Childhood immunization rates remain at or near record levels, with at least 90 percent coverage for all but one of the individual vaccines in the recommended series for young children, said the CDC′s 2007 National Immunization Survey (NIS).

More than 77 percent of children were fully vaccinated with all vaccines in the series of recommended vaccines, and there were no differences in coverage among any racial or ethnic group for the complete series.  Importantly, less than 1 percent of children had received no vaccines by age 19 months to 35 months.

“The ongoing success of our nation’s immunization program is largely dependent on the trust that parents put in the safety of vaccines and in those caregivers who administer them,” said CDC director Julie Gerberding, MD, MPH. “I want to encourage parents to continue to be informed and to ask their pediatricians about the safety of vaccines or any other concerns they may have about their child’s health.”  

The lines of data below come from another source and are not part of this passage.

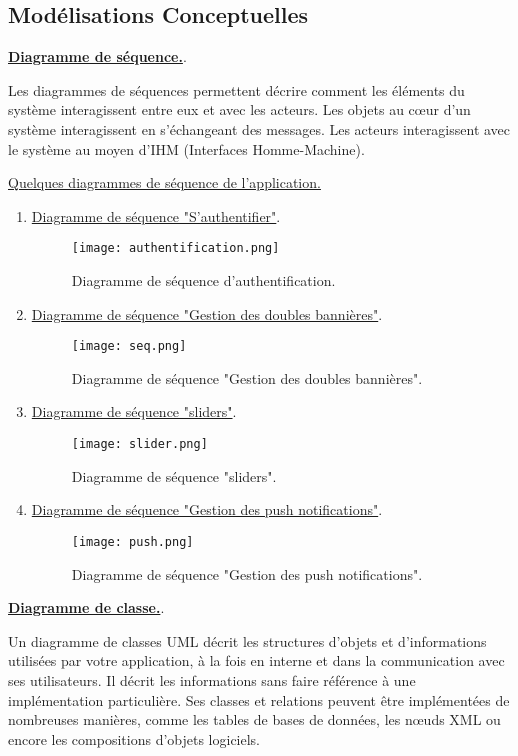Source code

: \subsection{Modélisations Conceptuelles}

\textbf{\underline{Diagramme de séquence.}}.

Les diagrammes de séquences permettent décrire comment les éléments du système interagissent entre eux et avec les acteurs. Les objets au cœur d’un système interagissent en s’échangeant des messages. Les acteurs interagissent avec le système au moyen d’IHM (Interfaces Homme-Machine).

\underline{Quelques diagrammes de séquence de l’application.}

\begin{enumerate}
	\item  \underline{Diagramme de séquence "S'authentifier"}.
\begin{figure}[H]
	\centering
	\texttt{[image: authentification.png]}
	\caption{Diagramme de séquence d'authentification.}
	\label{fig:sp0}
\end{figure}

\item  \underline{Diagramme de séquence "Gestion des doubles bannières"}.
\begin{figure}[H]
	\centering
	\texttt{[image: seq.png]}
	\caption{Diagramme de séquence "Gestion des doubles bannières".}
	\label{fig:sp0}
\end{figure}

\item  \underline{Diagramme de séquence "sliders"}.
\begin{figure}[H]
	\centering
	\texttt{[image: slider.png]}
	\caption{Diagramme de séquence "sliders".}
	\label{fig:sp0}
\end{figure}

\item  \underline{Diagramme de séquence "Gestion des push notifications"}.
\begin{figure}[H]
	\centering
	\texttt{[image: push.png]}
	\caption{Diagramme de séquence "Gestion des push notifications".}
	\label{fig:sp0}
\end{figure}
\end{enumerate}

\textbf{\underline{Diagramme de classe.}}.

Un diagramme de classes UML décrit les structures d’objets et d’informations utilisées par votre application, à la fois en interne et dans la communication avec ses utilisateurs. Il décrit les informations sans faire référence à une implémentation particulière. Ses classes et relations peuvent être implémentées de nombreuses manières, comme les tables de bases de données, les nœuds XML ou encore les compositions d’objets logiciels.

The recommended vaccine series measured by NIS consists of four doses of diphtheria, tetanus and pertussis vaccine (DTaP); three doses of polio vaccine, one or more doses of measles, mumps and rubella vaccine (MMR); three doses of Haemophilus influenzae type b vaccine (Hib); three doses of hepatitis B vaccine; and one or more doses of varicella or chickenpox vaccine. This set of immunizations begins shortly after a child is born and continues through age 2.